# Package org.apache.spark.graphx

![](/files/-M3A94eq5qr6SyyMtJPZ)

GraphX is a new component in Spark for graphs and graph-parallel computation. At a high level, GraphX extends the Spark RDD by introducing a new Graph abstraction: a directed multigraph with properties attached to each vertex and edge. To support graph computation, GraphX exposes a set of fundamental operators (e.g., subgraph, joinVertices, and aggregateMessages) as well as an optimized variant of the Pregel API. In addition, GraphX includes a growing collection of graph algorithms and builders to simplify graph analytics tasks.

The property graph is a directed multigraph with user defined objects attached to each vertex and edge. A directed multigraph is a directed graph with potentially multiple parallel edges sharing the same source and destination vertex. The ability to support parallel edges simplifies modeling scenarios where there can be multiple relationships (e.g., co-worker and friend) between the same vertices. Each vertex is keyed by a unique 64-bit long identifier (VertexId). GraphX does not impose any ordering constraints on the vertex identifiers. Similarly, edges have corresponding source and destination vertex identifiers.

The property graph is parameterized over the vertex (VD) and edge (ED) types. These are the types of the objects associated with each vertex and edge respectively.

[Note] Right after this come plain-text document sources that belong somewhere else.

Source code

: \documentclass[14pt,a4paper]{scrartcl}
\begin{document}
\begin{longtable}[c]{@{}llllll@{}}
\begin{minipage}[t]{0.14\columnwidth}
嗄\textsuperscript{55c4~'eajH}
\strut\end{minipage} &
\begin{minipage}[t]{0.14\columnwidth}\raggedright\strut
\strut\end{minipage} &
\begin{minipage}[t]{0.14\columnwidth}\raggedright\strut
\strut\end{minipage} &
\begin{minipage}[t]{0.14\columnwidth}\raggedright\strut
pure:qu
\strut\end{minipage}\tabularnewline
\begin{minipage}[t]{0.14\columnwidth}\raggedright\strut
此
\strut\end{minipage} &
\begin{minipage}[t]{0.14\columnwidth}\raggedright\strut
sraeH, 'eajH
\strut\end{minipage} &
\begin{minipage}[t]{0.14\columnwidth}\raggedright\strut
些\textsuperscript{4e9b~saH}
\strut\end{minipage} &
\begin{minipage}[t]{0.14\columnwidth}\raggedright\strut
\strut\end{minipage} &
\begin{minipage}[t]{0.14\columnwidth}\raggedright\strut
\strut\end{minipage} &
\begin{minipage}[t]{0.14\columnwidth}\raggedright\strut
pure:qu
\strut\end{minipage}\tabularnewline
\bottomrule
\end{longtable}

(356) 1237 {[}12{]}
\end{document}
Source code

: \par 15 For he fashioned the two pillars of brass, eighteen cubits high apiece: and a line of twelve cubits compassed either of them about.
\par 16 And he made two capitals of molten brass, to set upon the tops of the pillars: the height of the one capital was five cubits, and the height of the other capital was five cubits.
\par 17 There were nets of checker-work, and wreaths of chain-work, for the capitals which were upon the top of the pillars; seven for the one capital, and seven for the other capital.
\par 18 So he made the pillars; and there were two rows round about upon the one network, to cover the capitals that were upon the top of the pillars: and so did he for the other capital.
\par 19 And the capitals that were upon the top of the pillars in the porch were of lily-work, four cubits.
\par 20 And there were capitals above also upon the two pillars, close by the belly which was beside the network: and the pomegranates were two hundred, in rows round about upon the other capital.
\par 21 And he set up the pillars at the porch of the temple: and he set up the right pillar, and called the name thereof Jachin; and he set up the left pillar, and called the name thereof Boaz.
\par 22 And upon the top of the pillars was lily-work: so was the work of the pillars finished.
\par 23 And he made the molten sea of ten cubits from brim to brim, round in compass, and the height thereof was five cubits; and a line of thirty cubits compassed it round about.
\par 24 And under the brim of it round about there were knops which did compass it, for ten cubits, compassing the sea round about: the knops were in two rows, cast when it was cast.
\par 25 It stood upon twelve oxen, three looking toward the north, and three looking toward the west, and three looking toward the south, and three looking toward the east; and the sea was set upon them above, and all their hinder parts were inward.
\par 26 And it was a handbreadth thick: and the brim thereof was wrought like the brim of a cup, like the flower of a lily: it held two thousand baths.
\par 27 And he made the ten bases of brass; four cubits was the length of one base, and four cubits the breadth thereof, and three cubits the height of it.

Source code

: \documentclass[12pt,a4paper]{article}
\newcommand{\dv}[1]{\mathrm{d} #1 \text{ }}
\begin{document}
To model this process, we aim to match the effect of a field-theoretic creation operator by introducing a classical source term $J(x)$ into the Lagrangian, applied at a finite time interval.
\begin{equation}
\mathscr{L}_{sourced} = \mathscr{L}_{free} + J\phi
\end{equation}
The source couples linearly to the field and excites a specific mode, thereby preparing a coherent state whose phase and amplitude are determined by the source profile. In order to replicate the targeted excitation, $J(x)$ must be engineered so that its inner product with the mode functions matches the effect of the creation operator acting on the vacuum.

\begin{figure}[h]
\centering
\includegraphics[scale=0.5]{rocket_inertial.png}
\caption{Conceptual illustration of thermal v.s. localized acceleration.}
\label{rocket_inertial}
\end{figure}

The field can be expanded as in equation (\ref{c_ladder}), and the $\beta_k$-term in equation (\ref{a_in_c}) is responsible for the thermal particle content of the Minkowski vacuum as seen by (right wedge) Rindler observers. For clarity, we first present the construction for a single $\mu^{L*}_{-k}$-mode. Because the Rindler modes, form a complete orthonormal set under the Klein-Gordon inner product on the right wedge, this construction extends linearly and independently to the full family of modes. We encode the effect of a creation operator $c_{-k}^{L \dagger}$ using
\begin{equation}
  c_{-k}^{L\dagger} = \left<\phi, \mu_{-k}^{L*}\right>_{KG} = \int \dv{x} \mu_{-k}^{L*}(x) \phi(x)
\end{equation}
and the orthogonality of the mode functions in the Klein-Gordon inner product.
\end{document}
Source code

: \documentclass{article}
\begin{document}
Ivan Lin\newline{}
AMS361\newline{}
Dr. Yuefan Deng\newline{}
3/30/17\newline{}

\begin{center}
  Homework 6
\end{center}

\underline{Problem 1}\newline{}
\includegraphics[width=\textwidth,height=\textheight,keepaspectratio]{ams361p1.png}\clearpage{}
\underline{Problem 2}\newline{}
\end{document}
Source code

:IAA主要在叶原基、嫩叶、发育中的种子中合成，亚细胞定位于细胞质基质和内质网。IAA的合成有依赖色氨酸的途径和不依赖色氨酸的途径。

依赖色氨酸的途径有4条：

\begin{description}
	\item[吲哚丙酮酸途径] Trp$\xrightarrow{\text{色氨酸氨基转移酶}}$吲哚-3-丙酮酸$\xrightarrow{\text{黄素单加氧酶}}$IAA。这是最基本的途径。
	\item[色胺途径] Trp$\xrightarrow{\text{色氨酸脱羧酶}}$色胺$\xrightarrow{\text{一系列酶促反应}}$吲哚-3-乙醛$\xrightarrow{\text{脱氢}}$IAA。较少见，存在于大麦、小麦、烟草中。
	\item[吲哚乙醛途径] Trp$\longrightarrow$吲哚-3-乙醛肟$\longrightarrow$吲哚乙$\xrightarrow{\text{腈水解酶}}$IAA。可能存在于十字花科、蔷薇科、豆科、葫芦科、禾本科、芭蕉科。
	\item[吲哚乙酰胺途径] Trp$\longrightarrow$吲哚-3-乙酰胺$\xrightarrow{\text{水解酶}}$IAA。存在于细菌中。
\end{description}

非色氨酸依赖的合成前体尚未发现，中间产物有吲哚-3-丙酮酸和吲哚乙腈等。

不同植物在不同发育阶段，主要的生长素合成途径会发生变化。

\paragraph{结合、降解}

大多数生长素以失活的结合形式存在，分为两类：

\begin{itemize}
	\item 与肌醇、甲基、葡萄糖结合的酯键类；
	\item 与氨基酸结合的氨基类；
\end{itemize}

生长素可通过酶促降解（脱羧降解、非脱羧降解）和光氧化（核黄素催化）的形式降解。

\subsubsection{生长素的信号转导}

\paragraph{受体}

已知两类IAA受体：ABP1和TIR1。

GraphX optimizes the representation of vertex and edge types when they are primitive data types (e.g., int, double, etc…) reducing the in memory footprint by storing them in specialized arrays.

Important library:

### Classes included in org.apache.spark.graphx:

[Edge](/data-science-and-apache-spark/edge-class.md)

[EdgeContext](/data-science-and-apache-spark/edgecontext-class.md)

[EdgeDirection](/data-science-and-apache-spark/edgedirection-class.md)

[EdgeRDD](/data-science-and-apache-spark/edgerdd-class.md)

[EdgeTriplet](/data-science-and-apache-spark/edgetriplet-class.md)

[Graph](/data-science-and-apache-spark/graph-class.md)

[GraphLoader](/data-science-and-apache-spark/graphloader-object.md)

[GraphOps](/data-science-and-apache-spark/graphops-class.md)

[GraphXUtils](/data-science-and-apache-spark/graphxutils-object.md)

[PartitionStrategy](/data-science-and-apache-spark/partitionstrategy-trait.md)

[Pregel](/data-science-and-apache-spark/pregel-object.md)

[TripletFields](/data-science-and-apache-spark/tripletfields-class.md)

[VertexRDD](/data-science-and-apache-spark/vertexrdd-class.md)


---

# Agent Instructions: Querying This Documentation

If you need additional information that is not directly available in this page, you can query the documentation dynamically by asking a question.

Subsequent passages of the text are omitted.